WHAT THE TASK ASKS:
Leave out the images and transcribe the entries below word for word.

RECORDS SHOWN:
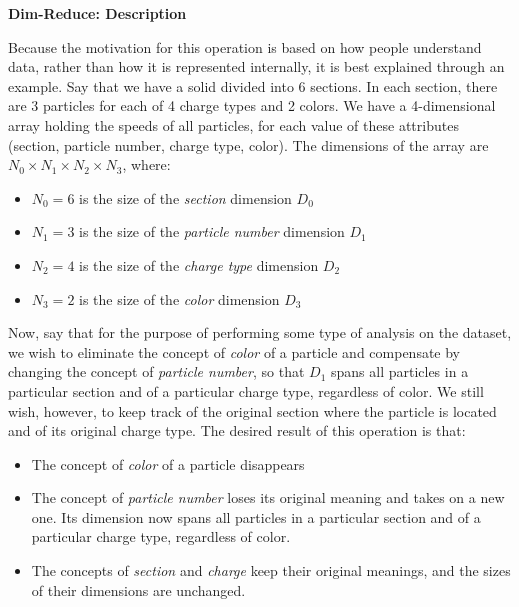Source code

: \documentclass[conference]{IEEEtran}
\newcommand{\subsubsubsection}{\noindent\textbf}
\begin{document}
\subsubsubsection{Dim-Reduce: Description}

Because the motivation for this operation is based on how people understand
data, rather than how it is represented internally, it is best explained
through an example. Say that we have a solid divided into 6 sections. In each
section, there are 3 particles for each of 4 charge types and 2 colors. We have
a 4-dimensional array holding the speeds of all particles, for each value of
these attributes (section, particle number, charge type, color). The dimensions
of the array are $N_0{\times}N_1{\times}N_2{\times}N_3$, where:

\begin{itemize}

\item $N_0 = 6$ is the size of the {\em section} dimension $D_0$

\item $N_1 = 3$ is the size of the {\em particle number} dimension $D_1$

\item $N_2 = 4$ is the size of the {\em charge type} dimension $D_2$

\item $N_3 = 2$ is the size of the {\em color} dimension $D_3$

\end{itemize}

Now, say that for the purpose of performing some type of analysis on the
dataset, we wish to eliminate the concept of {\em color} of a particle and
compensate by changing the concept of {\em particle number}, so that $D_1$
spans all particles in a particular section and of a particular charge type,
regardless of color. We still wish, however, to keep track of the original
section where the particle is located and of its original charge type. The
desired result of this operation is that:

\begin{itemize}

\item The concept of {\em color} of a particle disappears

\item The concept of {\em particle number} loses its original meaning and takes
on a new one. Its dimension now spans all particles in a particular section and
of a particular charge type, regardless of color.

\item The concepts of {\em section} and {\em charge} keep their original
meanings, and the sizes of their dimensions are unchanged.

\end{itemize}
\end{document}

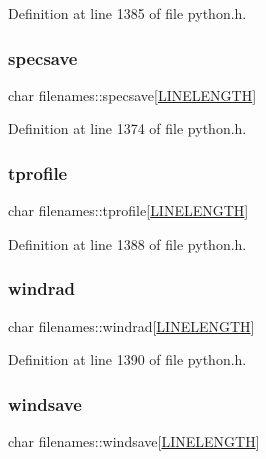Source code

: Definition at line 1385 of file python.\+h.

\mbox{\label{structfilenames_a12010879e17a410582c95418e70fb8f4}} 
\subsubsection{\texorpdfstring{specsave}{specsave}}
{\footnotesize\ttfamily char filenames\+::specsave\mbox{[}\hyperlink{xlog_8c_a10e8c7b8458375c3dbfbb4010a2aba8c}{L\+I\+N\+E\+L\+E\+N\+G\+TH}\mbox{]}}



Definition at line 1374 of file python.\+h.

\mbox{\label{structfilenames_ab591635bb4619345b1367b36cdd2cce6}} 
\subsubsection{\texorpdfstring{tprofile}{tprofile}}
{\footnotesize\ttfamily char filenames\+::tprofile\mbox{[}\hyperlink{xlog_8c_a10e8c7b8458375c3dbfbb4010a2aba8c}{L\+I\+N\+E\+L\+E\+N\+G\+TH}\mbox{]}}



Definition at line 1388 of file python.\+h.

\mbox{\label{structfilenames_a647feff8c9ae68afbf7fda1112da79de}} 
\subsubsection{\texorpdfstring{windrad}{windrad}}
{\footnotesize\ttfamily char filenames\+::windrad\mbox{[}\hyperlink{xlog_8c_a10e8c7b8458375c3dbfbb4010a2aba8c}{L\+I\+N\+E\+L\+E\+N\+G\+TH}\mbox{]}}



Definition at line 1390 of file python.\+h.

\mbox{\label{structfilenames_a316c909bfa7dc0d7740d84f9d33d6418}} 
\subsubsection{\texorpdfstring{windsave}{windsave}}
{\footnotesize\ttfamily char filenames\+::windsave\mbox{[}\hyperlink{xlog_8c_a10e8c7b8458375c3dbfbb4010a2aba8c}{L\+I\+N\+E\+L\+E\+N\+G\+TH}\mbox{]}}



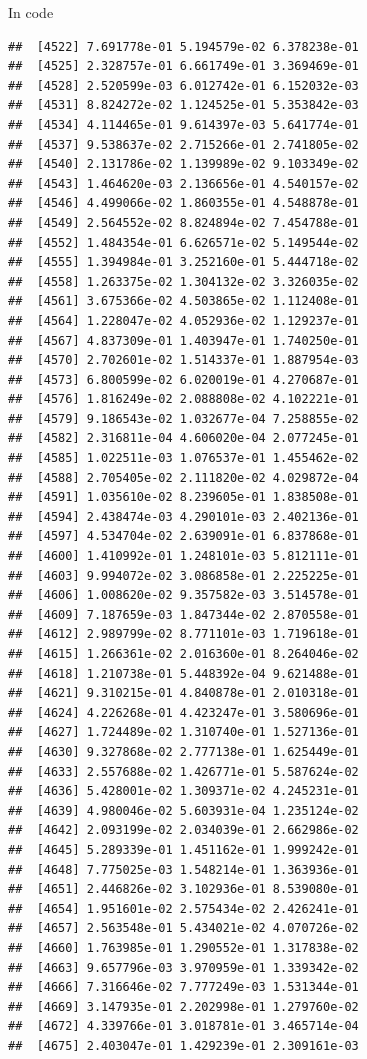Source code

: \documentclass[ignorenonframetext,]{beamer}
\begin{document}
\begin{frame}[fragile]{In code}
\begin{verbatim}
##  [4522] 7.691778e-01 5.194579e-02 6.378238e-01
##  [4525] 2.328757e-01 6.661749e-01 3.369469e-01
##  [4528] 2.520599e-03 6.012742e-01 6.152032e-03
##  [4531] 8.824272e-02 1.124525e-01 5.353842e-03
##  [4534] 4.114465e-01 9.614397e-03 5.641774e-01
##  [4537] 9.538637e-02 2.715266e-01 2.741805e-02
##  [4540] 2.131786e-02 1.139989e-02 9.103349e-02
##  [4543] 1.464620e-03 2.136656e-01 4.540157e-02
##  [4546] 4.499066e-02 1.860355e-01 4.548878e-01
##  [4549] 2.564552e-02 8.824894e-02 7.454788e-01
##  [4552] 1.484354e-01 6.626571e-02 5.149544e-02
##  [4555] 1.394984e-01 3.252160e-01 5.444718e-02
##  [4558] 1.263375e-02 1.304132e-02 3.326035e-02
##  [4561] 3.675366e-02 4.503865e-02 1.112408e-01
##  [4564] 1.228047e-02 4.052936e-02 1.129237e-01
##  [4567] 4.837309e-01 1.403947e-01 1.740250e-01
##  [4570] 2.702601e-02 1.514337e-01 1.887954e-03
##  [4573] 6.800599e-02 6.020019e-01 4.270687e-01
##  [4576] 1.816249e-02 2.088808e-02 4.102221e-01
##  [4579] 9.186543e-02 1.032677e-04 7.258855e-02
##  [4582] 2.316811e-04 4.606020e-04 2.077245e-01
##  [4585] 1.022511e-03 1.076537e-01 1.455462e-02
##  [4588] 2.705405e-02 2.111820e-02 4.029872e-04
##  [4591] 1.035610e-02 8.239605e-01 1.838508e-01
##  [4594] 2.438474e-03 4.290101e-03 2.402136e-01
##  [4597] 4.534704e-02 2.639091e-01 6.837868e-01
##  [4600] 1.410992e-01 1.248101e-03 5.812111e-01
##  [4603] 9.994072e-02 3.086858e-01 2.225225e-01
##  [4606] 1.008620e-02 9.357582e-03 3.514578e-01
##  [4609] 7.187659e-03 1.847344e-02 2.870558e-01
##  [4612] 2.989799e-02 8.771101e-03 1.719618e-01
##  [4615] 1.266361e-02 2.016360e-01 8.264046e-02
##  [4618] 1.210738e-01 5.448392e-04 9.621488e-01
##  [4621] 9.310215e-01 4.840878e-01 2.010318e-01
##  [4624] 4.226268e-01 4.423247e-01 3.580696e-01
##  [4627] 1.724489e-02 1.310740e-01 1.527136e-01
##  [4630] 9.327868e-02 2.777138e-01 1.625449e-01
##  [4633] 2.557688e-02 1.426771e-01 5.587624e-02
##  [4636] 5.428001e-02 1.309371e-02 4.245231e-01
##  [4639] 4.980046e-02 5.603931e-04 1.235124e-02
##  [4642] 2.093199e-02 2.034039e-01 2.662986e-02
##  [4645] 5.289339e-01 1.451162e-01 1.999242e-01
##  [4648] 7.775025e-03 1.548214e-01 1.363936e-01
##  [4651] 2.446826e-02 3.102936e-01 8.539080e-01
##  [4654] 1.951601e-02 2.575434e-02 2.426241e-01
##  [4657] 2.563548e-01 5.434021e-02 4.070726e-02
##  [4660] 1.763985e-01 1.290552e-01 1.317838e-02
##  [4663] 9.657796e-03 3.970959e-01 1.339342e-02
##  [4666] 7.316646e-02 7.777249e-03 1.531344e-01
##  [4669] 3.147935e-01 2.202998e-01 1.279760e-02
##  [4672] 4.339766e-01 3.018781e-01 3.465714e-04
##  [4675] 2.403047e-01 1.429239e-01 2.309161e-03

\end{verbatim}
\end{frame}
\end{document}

RESPONSE AREA:
Source code

: \documentclass[conference]{IEEEtran}
\newcommand{\subsubsubsection}{\noindent\textbf}
\begin{document}
\subsubsubsection{Dim-Reduce: Description}

Because the motivation for this operation is based on how people understand
data, rather than how it is represented internally, it is best explained
through an example. Say that we have a solid divided into 6 sections. In each
section, there are 3 particles for each of 4 charge types and 2 colors. We have
a 4-dimensional array holding the speeds of all particles, for each value of
these attributes (section, particle number, charge type, color). The dimensions
of the array are $N_0{\times}N_1{\times}N_2{\times}N_3$, where:

\begin{itemize}

\item $N_0 = 6$ is the size of the {\em section} dimension $D_0$

\item $N_1 = 3$ is the size of the {\em particle number} dimension $D_1$

\item $N_2 = 4$ is the size of the {\em charge type} dimension $D_2$

\item $N_3 = 2$ is the size of the {\em color} dimension $D_3$

\end{itemize}

Now, say that for the purpose of performing some type of analysis on the
dataset, we wish to eliminate the concept of {\em color} of a particle and
compensate by changing the concept of {\em particle number}, so that $D_1$
spans all particles in a particular section and of a particular charge type,
regardless of color. We still wish, however, to keep track of the original
section where the particle is located and of its original charge type. The
desired result of this operation is that:

\begin{itemize}

\item The concept of {\em color} of a particle disappears

\item The concept of {\em particle number} loses its original meaning and takes
on a new one. Its dimension now spans all particles in a particular section and
of a particular charge type, regardless of color.

\item The concepts of {\em section} and {\em charge} keep their original
meanings, and the sizes of their dimensions are unchanged.

\end{itemize}
\end{document}

Source code

: Definition at line 1385 of file python.\+h.

\mbox{\label{structfilenames_a12010879e17a410582c95418e70fb8f4}} 
\subsubsection{\texorpdfstring{specsave}{specsave}}
{\footnotesize\ttfamily char filenames\+::specsave\mbox{[}\hyperlink{xlog_8c_a10e8c7b8458375c3dbfbb4010a2aba8c}{L\+I\+N\+E\+L\+E\+N\+G\+TH}\mbox{]}}



Definition at line 1374 of file python.\+h.

\mbox{\label{structfilenames_ab591635bb4619345b1367b36cdd2cce6}} 
\subsubsection{\texorpdfstring{tprofile}{tprofile}}
{\footnotesize\ttfamily char filenames\+::tprofile\mbox{[}\hyperlink{xlog_8c_a10e8c7b8458375c3dbfbb4010a2aba8c}{L\+I\+N\+E\+L\+E\+N\+G\+TH}\mbox{]}}



Definition at line 1388 of file python.\+h.

\mbox{\label{structfilenames_a647feff8c9ae68afbf7fda1112da79de}} 
\subsubsection{\texorpdfstring{windrad}{windrad}}
{\footnotesize\ttfamily char filenames\+::windrad\mbox{[}\hyperlink{xlog_8c_a10e8c7b8458375c3dbfbb4010a2aba8c}{L\+I\+N\+E\+L\+E\+N\+G\+TH}\mbox{]}}



Definition at line 1390 of file python.\+h.

\mbox{\label{structfilenames_a316c909bfa7dc0d7740d84f9d33d6418}} 
\subsubsection{\texorpdfstring{windsave}{windsave}}
{\footnotesize\ttfamily char filenames\+::windsave\mbox{[}\hyperlink{xlog_8c_a10e8c7b8458375c3dbfbb4010a2aba8c}{L\+I\+N\+E\+L\+E\+N\+G\+TH}\mbox{]}}



Source code

: \documentclass[ignorenonframetext,]{beamer}
\begin{document}
\begin{frame}[fragile]{In code}
\begin{verbatim}
##  [4522] 7.691778e-01 5.194579e-02 6.378238e-01
##  [4525] 2.328757e-01 6.661749e-01 3.369469e-01
##  [4528] 2.520599e-03 6.012742e-01 6.152032e-03
##  [4531] 8.824272e-02 1.124525e-01 5.353842e-03
##  [4534] 4.114465e-01 9.614397e-03 5.641774e-01
##  [4537] 9.538637e-02 2.715266e-01 2.741805e-02
##  [4540] 2.131786e-02 1.139989e-02 9.103349e-02
##  [4543] 1.464620e-03 2.136656e-01 4.540157e-02
##  [4546] 4.499066e-02 1.860355e-01 4.548878e-01
##  [4549] 2.564552e-02 8.824894e-02 7.454788e-01
##  [4552] 1.484354e-01 6.626571e-02 5.149544e-02
##  [4555] 1.394984e-01 3.252160e-01 5.444718e-02
##  [4558] 1.263375e-02 1.304132e-02 3.326035e-02
##  [4561] 3.675366e-02 4.503865e-02 1.112408e-01
##  [4564] 1.228047e-02 4.052936e-02 1.129237e-01
##  [4567] 4.837309e-01 1.403947e-01 1.740250e-01
##  [4570] 2.702601e-02 1.514337e-01 1.887954e-03
##  [4573] 6.800599e-02 6.020019e-01 4.270687e-01
##  [4576] 1.816249e-02 2.088808e-02 4.102221e-01
##  [4579] 9.186543e-02 1.032677e-04 7.258855e-02
##  [4582] 2.316811e-04 4.606020e-04 2.077245e-01
##  [4585] 1.022511e-03 1.076537e-01 1.455462e-02
##  [4588] 2.705405e-02 2.111820e-02 4.029872e-04
##  [4591] 1.035610e-02 8.239605e-01 1.838508e-01
##  [4594] 2.438474e-03 4.290101e-03 2.402136e-01
##  [4597] 4.534704e-02 2.639091e-01 6.837868e-01
##  [4600] 1.410992e-01 1.248101e-03 5.812111e-01
##  [4603] 9.994072e-02 3.086858e-01 2.225225e-01
##  [4606] 1.008620e-02 9.357582e-03 3.514578e-01
##  [4609] 7.187659e-03 1.847344e-02 2.870558e-01
##  [4612] 2.989799e-02 8.771101e-03 1.719618e-01
##  [4615] 1.266361e-02 2.016360e-01 8.264046e-02
##  [4618] 1.210738e-01 5.448392e-04 9.621488e-01
##  [4621] 9.310215e-01 4.840878e-01 2.010318e-01
##  [4624] 4.226268e-01 4.423247e-01 3.580696e-01
##  [4627] 1.724489e-02 1.310740e-01 1.527136e-01
##  [4630] 9.327868e-02 2.777138e-01 1.625449e-01
##  [4633] 2.557688e-02 1.426771e-01 5.587624e-02
##  [4636] 5.428001e-02 1.309371e-02 4.245231e-01
##  [4639] 4.980046e-02 5.603931e-04 1.235124e-02
##  [4642] 2.093199e-02 2.034039e-01 2.662986e-02
##  [4645] 5.289339e-01 1.451162e-01 1.999242e-01
##  [4648] 7.775025e-03 1.548214e-01 1.363936e-01
##  [4651] 2.446826e-02 3.102936e-01 8.539080e-01
##  [4654] 1.951601e-02 2.575434e-02 2.426241e-01
##  [4657] 2.563548e-01 5.434021e-02 4.070726e-02
##  [4660] 1.763985e-01 1.290552e-01 1.317838e-02
##  [4663] 9.657796e-03 3.970959e-01 1.339342e-02
##  [4666] 7.316646e-02 7.777249e-03 1.531344e-01
##  [4669] 3.147935e-01 2.202998e-01 1.279760e-02
##  [4672] 4.339766e-01 3.018781e-01 3.465714e-04
##  [4675] 2.403047e-01 1.429239e-01 2.309161e-03

\end{verbatim}
\end{frame}
\end{document}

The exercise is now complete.